Monday Market Madness


War is always a fun way to shake up the markets and oil is flying this morning as Israeli jets attack Hamas targets in Gaza for the third day in a row in retaliation for last week’s rocket and mortar attacks from Gaza into Israel which started pretty much the minute a 6-month cease-fire expired.  Israel has a lame-duck Prime Minister so the military is calling the shots and we have a lame duck President so it’s less likely there will be another brokered cease-fire and more likely Israel will move into a ground assault in order to create a buffer zone to stop mortar attacks from reaching their border cities.

The only other country who are usually able to mediate for the two sides is Egypt, an OPEC member who are seeing a 10% rise in the price in oil pre-market trading today – so Hamas has accomplished something OPEC could not, they finally put a floor in the price of oil and, at $344M a day in additional global barrel fees ($4 x 86mb), it’s hard to imagine any OPEC member rushing to secure the peace.

Of course, this is sparking a global commodity rally, led by our pals in the energy sector who welcome the re-flation of the terror premium that had been washing out of the price of oil of late as OPEC’s surplus production capacity rose to record levels as members begin to make moves to cut cartel production to 24.8Mbd, 10Mbd less than they were producing in January of 2007 (when their surplus capacity was, at the time, estimated at 2.5Mbd)!  By 2010, OPEC’s production capacity is estimated to hit 38Mbd so, at their current 25Mbd target, over 1/3 of their production capacity is off-line but the world is producing 84Mbd and OPEC is making themselves less relevent as their cutbacks have left them producing just over 1/4 of the world’s oil.  Possibly the worst thing that can happen to OPEC right now is for this war to drag on and oil DOES NOT go back to $45 a barrel. 

There is currently so much oil in the world that it would take a record supply disruption to change the fundamental picture – there is a good reason the terror premium has washed out of the energy market – OPEC’s greed has set in motion a movment away from the world’s dependence on their disruptable supply and the cartel’s recent actions to increase prices only serve to strengthen the resolve of global leaders to fund long-term energy projects, even in the face of declining prices.  At the same time, consumers are cutting back fast and things have gotten so desperate in the natural gas world that Russia, Venezuela, Egypt, Iran the UAE and 9 other natural gas producers have formed their own cartel (GECF) to attempt to control the price of natural gas although it will be quite some time before they get properly organized.

Interestingly, this could all backfire on both the GECF and OPEC as the two cartels (with similar but different member bases) compete to supply fuel to the world.  I suppose eventually nuclear producers, wind producers, coal producers, solar producers etc. can all get together and form cartels of their own at which point we will need a cartel to keep all the other cartels coordinated.

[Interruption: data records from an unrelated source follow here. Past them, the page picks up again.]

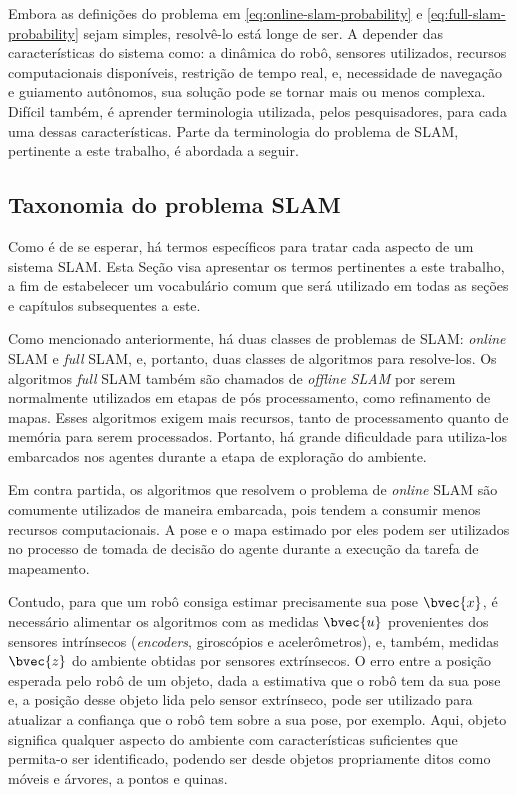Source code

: Embora as definições do problema em \ref{eq:online-slam-probability} e 
\ref{eq:full-slam-probability} sejam simples, resolvê-lo está longe de ser. 
A depender das características do sistema como: a dinâmica do robô, sensores utilizados, recursos computacionais disponíveis, restrição de tempo real, e, 
necessidade de navegação e guiamento autônomos, sua solução pode se tornar mais 
ou menos complexa. Difícil também, é aprender terminologia utilizada, pelos 
pesquisadores, para cada uma dessas características. Parte da terminologia do problema de SLAM,
pertinente a este trabalho, é abordada a seguir.

\subsection*{Taxonomia do problema SLAM}
Como é de se esperar, há termos específicos para tratar cada aspecto de um 
sistema SLAM. Esta Seção visa apresentar os termos pertinentes a este trabalho, 
a fim de estabelecer um vocabulário comum que será utilizado em todas as seções 
e capítulos subsequentes a este.

Como mencionado anteriormente, há duas classes de problemas de SLAM: 
\textit{online} SLAM e \textit{full} SLAM, e, portanto, duas classes de 
algoritmos para resolve-los. Os algoritmos \textit{full} SLAM também são chamados 
de \emph{offline SLAM} por serem normalmente utilizados em etapas de pós 
processamento, como refinamento de mapas. Esses algoritmos exigem mais 
recursos, tanto de processamento quanto de memória para serem processados. 
Portanto, há grande dificuldade para utiliza-los embarcados nos agentes durante 
a etapa de exploração do ambiente.

Em contra partida, os algoritmos que resolvem o problema de \textit{online} 
SLAM são comumente utilizados de maneira embarcada, pois tendem a 
consumir menos recursos computacionais. A pose e o mapa estimado por eles podem 
ser utilizados no processo de tomada de decisão do agente durante a execução da 
tarefa de mapeamento. 

Contudo, para que um robô consiga estimar precisamente sua pose $\bvec{x}$, é 
necessário alimentar os algoritmos com as medidas $\bvec{u}$ provenientes dos 
sensores intrínsecos (\textit{encoders}, giroscópios e acelerômetros), e, 
também, medidas $\bvec{z}$ do ambiente obtidas por sensores extrínsecos. O erro 
entre a posição esperada pelo robô de um objeto, dada a estimativa que o robô tem da sua pose e, a posição desse objeto lida pelo sensor extrínseco, pode ser 
utilizado para atualizar a confiança que o robô tem sobre a sua pose, por 
exemplo. Aqui, objeto significa qualquer aspecto do ambiente com características 
suficientes que permita-o ser identificado, podendo ser desde objetos
propriamente ditos como móveis e árvores, a pontos e quinas.

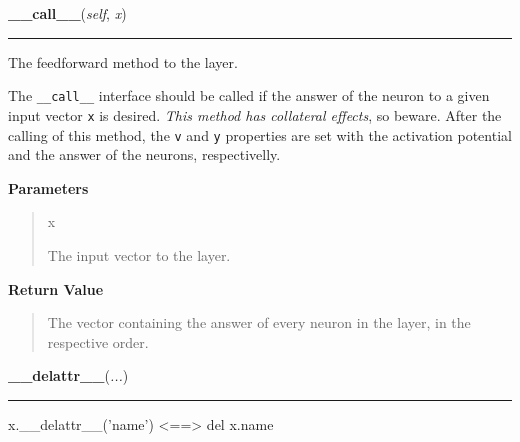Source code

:     \vspace{0.5ex}

    \begin{boxedminipage}{\textwidth}

    \raggedright \textbf{\_\_call\_\_}(\textit{self}, \textit{x})

    \vspace{-1.5ex}

    \rule{\textwidth}{0.5\fboxrule}

The feedforward method to the layer.

The \texttt{{\_}{\_}call{\_}{\_}} interface should be called if the answer of the neuron
to a given input vector \texttt{x} is desired. \emph{This method has collateral
effects}, so beware. After the calling of this method, the \texttt{v} and
\texttt{y} properties are set with the activation potential and the answer of
the neurons, respectivelly.
    \vspace{1ex}

      \textbf{Parameters}
      \begin{quote}
        \begin{Ventry}{x}

          \item[x]


The input vector to the layer.
        \end{Ventry}

      \end{quote}

    \vspace{1ex}

      \textbf{Return Value}
      \begin{quote}

The vector containing the answer of every neuron in the layer, in the
respective order.
      \end{quote}

    \vspace{1ex}

    \end{boxedminipage}

    \label{object:__delattr__}

    \vspace{0.5ex}

    \begin{boxedminipage}{\textwidth}

    \raggedright \textbf{\_\_delattr\_\_}(\textit{...})

    \vspace{-1.5ex}

    \rule{\textwidth}{0.5\fboxrule}

x.{\_}{\_}delattr{\_}{\_}('name') {\textless}=={\textgreater} del x.name
    \vspace{1ex}

    \end{boxedminipage}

The global steel manufacturers don’t have a cartel yet steel production is down 10%, the biggest 1-year decline since the end of World War II.  OPEC has cut less than 5% so by OPEC’s logic the price of steel should be going through the roof OR MAYBE OPEC NEEDS TO CUT ANOTHER 5% TO GET SERIOUS!  While we stopped shorting oil and the energy sector at $40, there is no way we are joining the sheep as they are herded back into energy stocks this morning over the latest outbreak in a war that’s been going on pretty much since Israel was founded in 1948.

Similarly, we are not going to get excited about a commodity-based market rally as this is not the sector rotation we need to see for the markets to improve.  Speaking of rotating out of wars, what if – just what if, the Iraq war ends.  Not that war IN Iraq will ever actually end but what if the US pulls out our 150,000 troops along with our 180,000 "contractors," who not only cost the US $2Bn a week (just the contractors) but combine to consume over over 2M barrels of oil per week in fuel (a B-52, for example, burns 3,334 gallons per hour).   According to a DOD study: "Of all the cargo the military transports, more than half consists of fuel.  About 80% of all material transported on the battlefield is fuel."  No wonder HAL made out like bandits on this war

Long-term, I am bullish on oil at $40 but, short-term, don’t mistake this for the "game changer" that will send oil back to $60.  Hong Kong traded up about a point this morning but Japan finished their last full trading day of 2008 flat at 8,747 with just a half day tomorrow.  The Shanghai was also flat but slightly red, making it 6 days in a row in the red.  With 562 Chinese firms publishing earnings forecasts for 2009 so far, 14% predicted a fall in profits and 23% projected losses for the year.  "Investors in China are still pessimistic about the overall economy, especially after the [European Union] economy entered a recession," said Castor Pang, strategist at Sun Hung Kai Financial. "Most Chinese enterprises are expected to have a difficult year in 2009."  Officially, China is still forecasting 9% growth next year – if that doesn’t happen, it will be difficult to fuel a commodity rally.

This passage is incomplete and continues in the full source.